The Mammoth Book of Best British Crime 10
Edited by Maxim Jakubowski

Robinson, 2013

Two years ago, I wrote about one of the previous anthologies titled «Best British Crime». Then that anthology had an enormous size and a dozen of excellent short stories (out of forty). In two years, serious conceptual changes have not taken place: the editor Jakubowski again selected the best and not so from the British crime, diluting the big names with lesser known and quite unknown. The quantity of truly best has not increased yet. This anthology has to offer a dozen stories of exceptional quality, five stories that are not bad, but they don’t deserve a higher praise.

Jakubowski, an experienced editor, as no one understands one of the main rules of this kind of collections: you have to start and finish a book with the strongest stories. Miss it with the opening story, and the reader will put the book down for a long time (if not forever). Miss it with closing stories (after a number of very bad ones) , and the book will leave a bad aftertaste. What's good is that the rule here is met. Anthology opens with Lee Child’s «The Bone-Headed League», noirish delightful story, only pretending to be a lightweight joke. Not surprisingly, Child is called the master. It turns out that he is the master of short form as well.

The next portion is worse. After a cheerful start the anthology falls into a swamp of mediocre short stories, some of which deserve to be collected in the collection «Worst British Crime». But closer to the equator the collection becomes more smooth, mediocre stories are replaced by good and sometimes even great, like «Stardust» Phil Lovesey or «The Message» Margaret Murphy, or the bitter story of Peter Turnbull «The Man Who Took Off His Hat to The Driver of the Train».

On the territory of noir in the book several writers walk into, among them Nina Allan, Cath Staincliffe, Christine Poulson and Stella Duffy (please note, it's all ladies). Allan’s story «Wilkolak» is probably the best in this book. It is a grim story of a teenager who wants to be a photographer and begins to follow the man which very much looks like a serial killer murdering children. Allan does not add anything new to the plots about a maniac who kills children, but switches to a psychological game between the boy and the suspect, a photographer himself in the past. For teenager the killer is kind of werewolf, hence the Polish word of the story in the title. With a serial killer plays the heroine of another story, «Laptop» by Cath Staincliffe. The heroine of the story is a professional thief who specializes in laptops, until one day she steals the laptop belonging to a serial killer. If Staincliffe better wrote the diary part of the story, her short story would be even more shocking.

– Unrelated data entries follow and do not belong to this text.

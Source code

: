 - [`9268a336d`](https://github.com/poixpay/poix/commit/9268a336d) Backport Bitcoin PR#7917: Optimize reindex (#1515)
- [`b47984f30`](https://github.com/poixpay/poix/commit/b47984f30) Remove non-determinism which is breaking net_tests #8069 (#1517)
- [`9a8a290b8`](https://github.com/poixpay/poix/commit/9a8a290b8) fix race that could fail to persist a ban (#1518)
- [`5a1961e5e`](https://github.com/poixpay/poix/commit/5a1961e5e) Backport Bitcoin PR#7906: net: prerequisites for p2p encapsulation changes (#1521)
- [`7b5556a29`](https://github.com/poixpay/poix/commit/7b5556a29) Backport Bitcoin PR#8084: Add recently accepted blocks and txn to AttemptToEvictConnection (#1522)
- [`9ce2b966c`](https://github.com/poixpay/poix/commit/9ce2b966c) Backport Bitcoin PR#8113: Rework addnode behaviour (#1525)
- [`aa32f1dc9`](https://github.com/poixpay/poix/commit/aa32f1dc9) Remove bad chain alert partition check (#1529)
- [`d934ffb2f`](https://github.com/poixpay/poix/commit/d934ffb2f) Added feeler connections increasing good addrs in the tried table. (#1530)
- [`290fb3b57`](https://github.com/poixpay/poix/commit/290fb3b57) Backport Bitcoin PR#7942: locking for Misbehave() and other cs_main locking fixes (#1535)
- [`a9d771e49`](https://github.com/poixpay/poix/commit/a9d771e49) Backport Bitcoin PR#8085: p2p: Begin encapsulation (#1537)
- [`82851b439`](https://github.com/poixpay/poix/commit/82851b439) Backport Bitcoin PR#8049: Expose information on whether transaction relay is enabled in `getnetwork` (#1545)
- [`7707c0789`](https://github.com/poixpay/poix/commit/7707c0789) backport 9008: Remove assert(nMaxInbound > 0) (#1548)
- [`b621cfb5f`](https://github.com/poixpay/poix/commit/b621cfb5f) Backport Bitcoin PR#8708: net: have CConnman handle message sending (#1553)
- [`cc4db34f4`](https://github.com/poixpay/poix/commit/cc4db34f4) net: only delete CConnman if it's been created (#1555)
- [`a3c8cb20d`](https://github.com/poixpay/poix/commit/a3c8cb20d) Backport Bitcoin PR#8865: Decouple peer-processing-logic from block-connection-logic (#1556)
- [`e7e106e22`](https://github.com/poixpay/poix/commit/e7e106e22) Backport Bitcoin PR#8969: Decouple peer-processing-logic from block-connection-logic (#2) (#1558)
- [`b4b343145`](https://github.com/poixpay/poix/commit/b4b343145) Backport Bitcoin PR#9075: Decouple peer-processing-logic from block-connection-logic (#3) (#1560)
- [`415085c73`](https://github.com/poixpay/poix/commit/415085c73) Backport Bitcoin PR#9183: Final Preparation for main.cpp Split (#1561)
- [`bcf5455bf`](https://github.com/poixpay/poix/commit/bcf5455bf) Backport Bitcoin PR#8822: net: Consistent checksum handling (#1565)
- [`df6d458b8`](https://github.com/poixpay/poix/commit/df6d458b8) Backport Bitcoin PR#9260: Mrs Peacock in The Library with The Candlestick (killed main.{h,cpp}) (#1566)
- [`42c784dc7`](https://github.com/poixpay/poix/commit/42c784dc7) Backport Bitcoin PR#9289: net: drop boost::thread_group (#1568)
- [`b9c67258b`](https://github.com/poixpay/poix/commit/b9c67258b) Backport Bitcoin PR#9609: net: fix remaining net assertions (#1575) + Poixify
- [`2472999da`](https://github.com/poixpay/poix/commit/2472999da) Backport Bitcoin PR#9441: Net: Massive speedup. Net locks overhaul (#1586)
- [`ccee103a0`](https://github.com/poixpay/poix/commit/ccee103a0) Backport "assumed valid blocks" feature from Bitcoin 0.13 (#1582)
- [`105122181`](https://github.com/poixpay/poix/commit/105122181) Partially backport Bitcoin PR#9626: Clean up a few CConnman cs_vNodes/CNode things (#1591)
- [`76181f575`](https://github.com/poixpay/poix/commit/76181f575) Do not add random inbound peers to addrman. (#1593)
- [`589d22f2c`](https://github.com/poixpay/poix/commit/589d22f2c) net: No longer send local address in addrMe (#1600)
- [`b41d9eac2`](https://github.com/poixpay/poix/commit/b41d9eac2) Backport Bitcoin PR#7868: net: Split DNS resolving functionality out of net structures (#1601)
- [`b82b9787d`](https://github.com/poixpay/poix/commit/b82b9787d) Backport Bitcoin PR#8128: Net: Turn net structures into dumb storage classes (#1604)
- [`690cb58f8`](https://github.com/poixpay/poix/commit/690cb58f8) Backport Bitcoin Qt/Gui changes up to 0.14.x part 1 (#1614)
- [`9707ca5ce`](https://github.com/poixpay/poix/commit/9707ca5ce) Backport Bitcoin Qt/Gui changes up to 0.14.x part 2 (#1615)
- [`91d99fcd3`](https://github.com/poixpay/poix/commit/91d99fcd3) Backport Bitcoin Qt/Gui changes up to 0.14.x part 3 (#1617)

Among men, strong stories here from such masters as Joel Lane, Adrian McKinty, John Harvey and a new name for me Bernie Crosthwaite with yet another story about a serial killer.

Closing the collection are two fantastic stories, but with the criminal element. This is another feature of the anthology. Among my favorite stories - seven one way or another can be attributed to the fantastic genre - stories from Child, Johnston, Lane, Allan, Lovesey, and the final stories by Alison Littlewood and Neil Gaiman. Gaiman here is represented with the story about the death of Mycroft Holmes, and Littlewood with a shocking prison story.

The collection certainly should be cut by half, and then it would show the British crime from the best side. Moreover, that the fair sex seems to write even more darker fiction than men.